▸ Goal of the exercise: In the records that follow, find each line with "begin" and pull it out.

[Start of section]

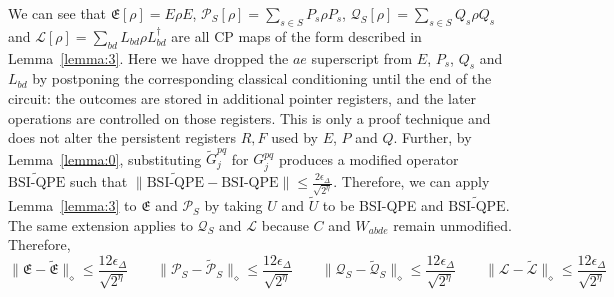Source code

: \documentclass[aps,floatfix,10pt,amssymb,amsfont,amsmath,superscriptaddress,float,nofootinbib,longbibliography,nobalancelastpage,twocolumn]{revtex4-2}
\begin{document}
\begin{widetext}
We can see that $\mathfrak{E}[\rho] =  E \rho E$, $\mathcal{P}_S[\rho] = \sum_{s\in S} P_s \rho P_s$, $\mathcal{Q}_S[\rho] = \sum_{s\in S} Q_s \rho Q_s$ and $\mathcal{L}[\rho] = \sum_{bd} L_{bd} \rho L^{\dagger}_{bd}$ are all CP maps of the form described in Lemma~\ref{lemma:3}. Here we have dropped the $ae$ superscript from $E$, $P_s$, $Q_s$ and $L_{bd}$ by postponing the corresponding classical conditioning until the end of the circuit: the outcomes are stored in additional pointer registers, and the later operations are controlled on those registers. This is only a proof technique and does not alter the persistent registers $R, F$ used by $E$, $P$ and $Q$. Further, by Lemma~\ref{lemma:0}, substituting $\tilde G^{pq}_j$ for $G^{pq}_j$ produces a modified operator $\widetilde{\text{BSI-QPE}}$ such that $\|\widetilde{\text{BSI-QPE}}- \text{BSI-QPE}\| \leq \frac{2\epsilon_{\Delta}}{\sqrt{2^{\eta}}}$. Therefore, we can apply Lemma~\ref{lemma:3} to $\mathfrak{E}$ and $\mathcal{P}_S$ by taking $U$ and $\tilde U$ to be BSI-QPE and $\widetilde{\text{BSI-QPE}}$. The same extension applies to $\mathcal{Q}_S$ and $\mathcal{L}$ because $C$ and $W_{abde}$ remain unmodified. Therefore,
\begin{equation}
    \|\mathfrak{E} - \tilde{\mathfrak{E}}\|_{\diamond} \leq \frac{12\epsilon_{\Delta}}{\sqrt{2^{\eta}}} \qquad\|\mathcal{P}_S - \tilde{\mathcal{P}}_S\|_{\diamond} \leq \frac{12\epsilon_{\Delta}}{\sqrt{2^{\eta}}} \qquad\|\mathcal{Q}_S - \tilde{\mathcal{Q}}_S\|_{\diamond} \leq \frac{12\epsilon_{\Delta}}{\sqrt{2^{\eta}}}  \qquad\|\mathcal{L} - \tilde{\mathcal{L}}\|_{\diamond} \leq \frac{12\epsilon_{\Delta}}{\sqrt{2^{\eta}}} 
\end{equation}
\end{widetext}
\end{document}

[End of section]

▸ Output for this task:
\begin{document}
\begin{widetext}
\begin{equation}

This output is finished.